- [Data in this exercise]
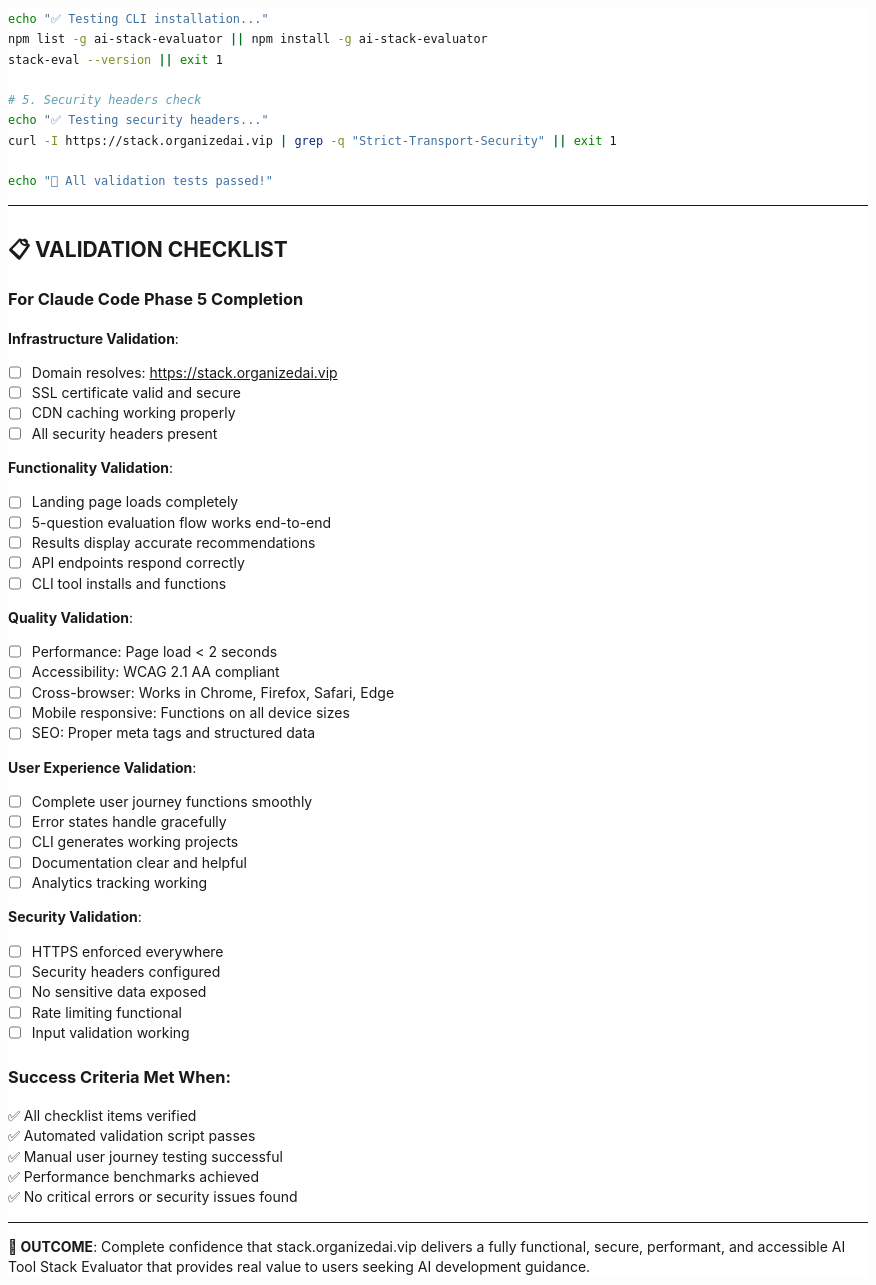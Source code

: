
 ```bash
echo "✅ Testing CLI installation..."
npm list -g ai-stack-evaluator || npm install -g ai-stack-evaluator
stack-eval --version || exit 1

# 5. Security headers check
echo "✅ Testing security headers..."
curl -I https://stack.organizedai.vip | grep -q "Strict-Transport-Security" || exit 1

echo "🎉 All validation tests passed!"
```

---

## 📋 VALIDATION CHECKLIST

### For Claude Code Phase 5 Completion

**Infrastructure Validation**:
- [ ] Domain resolves: https://stack.organizedai.vip
- [ ] SSL certificate valid and secure
- [ ] CDN caching working properly
- [ ] All security headers present

**Functionality Validation**:
- [ ] Landing page loads completely
- [ ] 5-question evaluation flow works end-to-end
- [ ] Results display accurate recommendations
- [ ] API endpoints respond correctly
- [ ] CLI tool installs and functions

**Quality Validation**:
- [ ] Performance: Page load < 2 seconds
- [ ] Accessibility: WCAG 2.1 AA compliant
- [ ] Cross-browser: Works in Chrome, Firefox, Safari, Edge
- [ ] Mobile responsive: Functions on all device sizes
- [ ] SEO: Proper meta tags and structured data

**User Experience Validation**:
- [ ] Complete user journey functions smoothly
- [ ] Error states handle gracefully
- [ ] CLI generates working projects
- [ ] Documentation clear and helpful
- [ ] Analytics tracking working

**Security Validation**:
- [ ] HTTPS enforced everywhere
- [ ] Security headers configured
- [ ] No sensitive data exposed
- [ ] Rate limiting functional
- [ ] Input validation working

### Success Criteria Met When:
✅ All checklist items verified  
✅ Automated validation script passes  
✅ Manual user journey testing successful  
✅ Performance benchmarks achieved  
✅ No critical errors or security issues found  

---

**🎯 OUTCOME**: Complete confidence that stack.organizedai.vip delivers a fully functional, secure, performant, and accessible AI Tool Stack Evaluator that provides real value to users seeking AI development guidance.
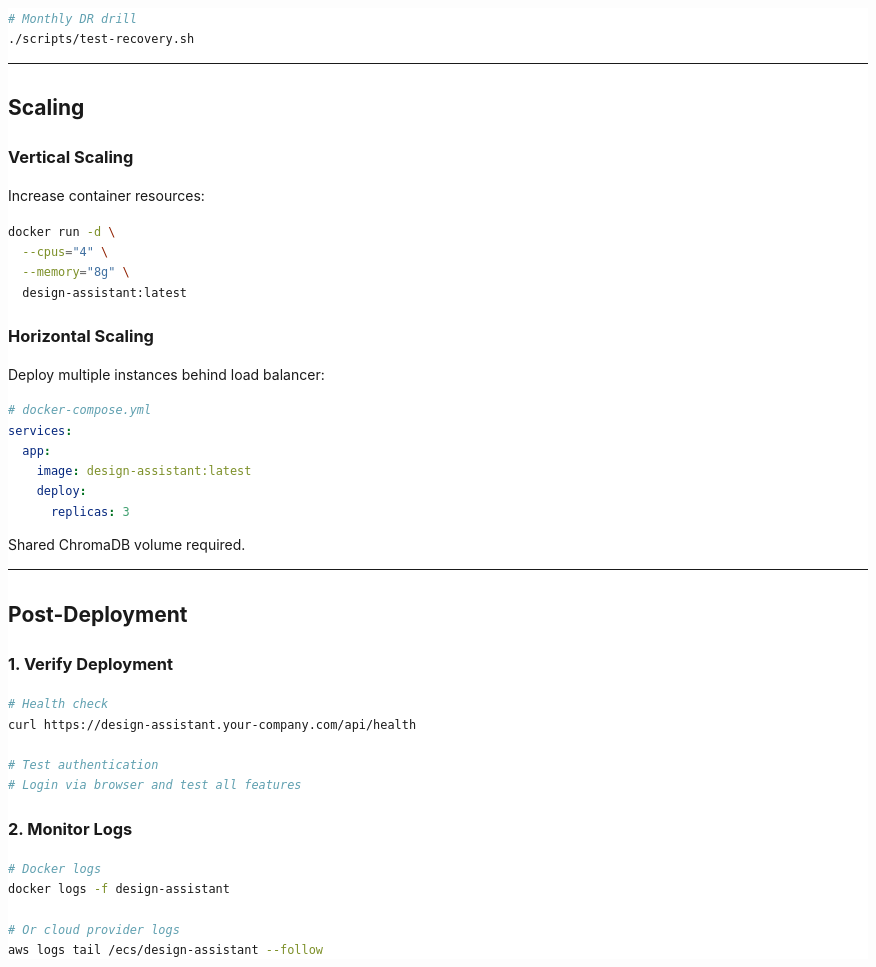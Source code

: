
 ```bash
# Monthly DR drill
./scripts/test-recovery.sh
```

---

## Scaling

### Vertical Scaling

Increase container resources:

```bash
docker run -d \
  --cpus="4" \
  --memory="8g" \
  design-assistant:latest
```

### Horizontal Scaling

Deploy multiple instances behind load balancer:

```yaml
# docker-compose.yml
services:
  app:
    image: design-assistant:latest
    deploy:
      replicas: 3
```

Shared ChromaDB volume required.

---

## Post-Deployment

### 1. Verify Deployment

```bash
# Health check
curl https://design-assistant.your-company.com/api/health

# Test authentication
# Login via browser and test all features
```

### 2. Monitor Logs

```bash
# Docker logs
docker logs -f design-assistant

# Or cloud provider logs
aws logs tail /ecs/design-assistant --follow
```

- [Your assignment] Write the data out again word for word; leave the pictures behind.

- [Solution to the exercise]
Source code

:
 ```bash
echo "✅ Testing CLI installation..."
npm list -g ai-stack-evaluator || npm install -g ai-stack-evaluator
stack-eval --version || exit 1

# 5. Security headers check
echo "✅ Testing security headers..."
curl -I https://stack.organizedai.vip | grep -q "Strict-Transport-Security" || exit 1

echo "🎉 All validation tests passed!"
```

---

## 📋 VALIDATION CHECKLIST

### For Claude Code Phase 5 Completion

**Infrastructure Validation**:
- [ ] Domain resolves: https://stack.organizedai.vip
- [ ] SSL certificate valid and secure
- [ ] CDN caching working properly
- [ ] All security headers present

**Functionality Validation**:
- [ ] Landing page loads completely
- [ ] 5-question evaluation flow works end-to-end
- [ ] Results display accurate recommendations
- [ ] API endpoints respond correctly
- [ ] CLI tool installs and functions

**Quality Validation**:
- [ ] Performance: Page load < 2 seconds
- [ ] Accessibility: WCAG 2.1 AA compliant
- [ ] Cross-browser: Works in Chrome, Firefox, Safari, Edge
- [ ] Mobile responsive: Functions on all device sizes
- [ ] SEO: Proper meta tags and structured data

**User Experience Validation**:
- [ ] Complete user journey functions smoothly
- [ ] Error states handle gracefully
- [ ] CLI generates working projects
- [ ] Documentation clear and helpful
- [ ] Analytics tracking working

**Security Validation**:
- [ ] HTTPS enforced everywhere
- [ ] Security headers configured
- [ ] No sensitive data exposed
- [ ] Rate limiting functional
- [ ] Input validation working

### Success Criteria Met When:
✅ All checklist items verified  
✅ Automated validation script passes  
✅ Manual user journey testing successful  
✅ Performance benchmarks achieved  
✅ No critical errors or security issues found  

---

**🎯 OUTCOME**: Complete confidence that stack.organizedai.vip delivers a fully functional, secure, performant, and accessible AI Tool Stack Evaluator that provides real value to users seeking AI development guidance.
Source code

:
 ```bash
# Monthly DR drill
./scripts/test-recovery.sh
```

---

## Scaling

### Vertical Scaling

Increase container resources:

```bash
docker run -d \
  --cpus="4" \
  --memory="8g" \
  design-assistant:latest
```

### Horizontal Scaling

Deploy multiple instances behind load balancer:

```yaml
# docker-compose.yml
services:
  app:
    image: design-assistant:latest
    deploy:
      replicas: 3
```

Shared ChromaDB volume required.

---

## Post-Deployment

### 1. Verify Deployment

```bash
# Health check
curl https://design-assistant.your-company.com/api/health

# Test authentication
# Login via browser and test all features
```

### 2. Monitor Logs

```bash
# Docker logs
docker logs -f design-assistant

# Or cloud provider logs
aws logs tail /ecs/design-assistant --follow
```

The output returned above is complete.